Work instruction:
Copy the records below exactly as they appear.

========================================================================

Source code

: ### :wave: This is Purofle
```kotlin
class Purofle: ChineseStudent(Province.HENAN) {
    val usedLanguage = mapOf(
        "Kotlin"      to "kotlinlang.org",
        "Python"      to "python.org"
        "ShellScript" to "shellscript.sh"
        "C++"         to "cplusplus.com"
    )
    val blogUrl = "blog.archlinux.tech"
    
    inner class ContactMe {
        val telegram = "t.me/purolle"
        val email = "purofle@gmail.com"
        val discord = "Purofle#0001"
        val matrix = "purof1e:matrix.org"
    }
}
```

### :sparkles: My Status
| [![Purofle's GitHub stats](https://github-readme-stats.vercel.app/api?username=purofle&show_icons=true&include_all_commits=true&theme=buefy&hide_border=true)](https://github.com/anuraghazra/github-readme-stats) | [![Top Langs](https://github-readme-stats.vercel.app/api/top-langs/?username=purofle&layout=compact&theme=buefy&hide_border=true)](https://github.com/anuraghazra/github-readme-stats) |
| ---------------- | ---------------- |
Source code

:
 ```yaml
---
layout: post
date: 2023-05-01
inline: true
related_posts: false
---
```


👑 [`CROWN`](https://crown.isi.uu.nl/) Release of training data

========================================================================

Result of this task:
Source code

: ### :wave: This is Purofle
```kotlin
class Purofle: ChineseStudent(Province.HENAN) {
    val usedLanguage = mapOf(
        "Kotlin"      to "kotlinlang.org",
        "Python"      to "python.org"
        "ShellScript" to "shellscript.sh"
        "C++"         to "cplusplus.com"
    )
    val blogUrl = "blog.archlinux.tech"
    
    inner class ContactMe {
        val telegram = "t.me/purolle"
        val email = "purofle@gmail.com"
        val discord = "Purofle#0001"
        val matrix = "purof1e:matrix.org"
    }
}
```

### :sparkles: My Status
| [![Purofle's GitHub stats](https://github-readme-stats.vercel.app/api?username=purofle&show_icons=true&include_all_commits=true&theme=buefy&hide_border=true)](https://github.com/anuraghazra/github-readme-stats) | [![Top Langs](https://github-readme-stats.vercel.app/api/top-langs/?username=purofle&layout=compact&theme=buefy&hide_border=true)](https://github.com/anuraghazra/github-readme-stats) |
| ---------------- | ---------------- |
Source code

:
 ```yaml
---
layout: post
date: 2023-05-01
inline: true
related_posts: false
---
```


👑 [`CROWN`](https://crown.isi.uu.nl/) Release of training data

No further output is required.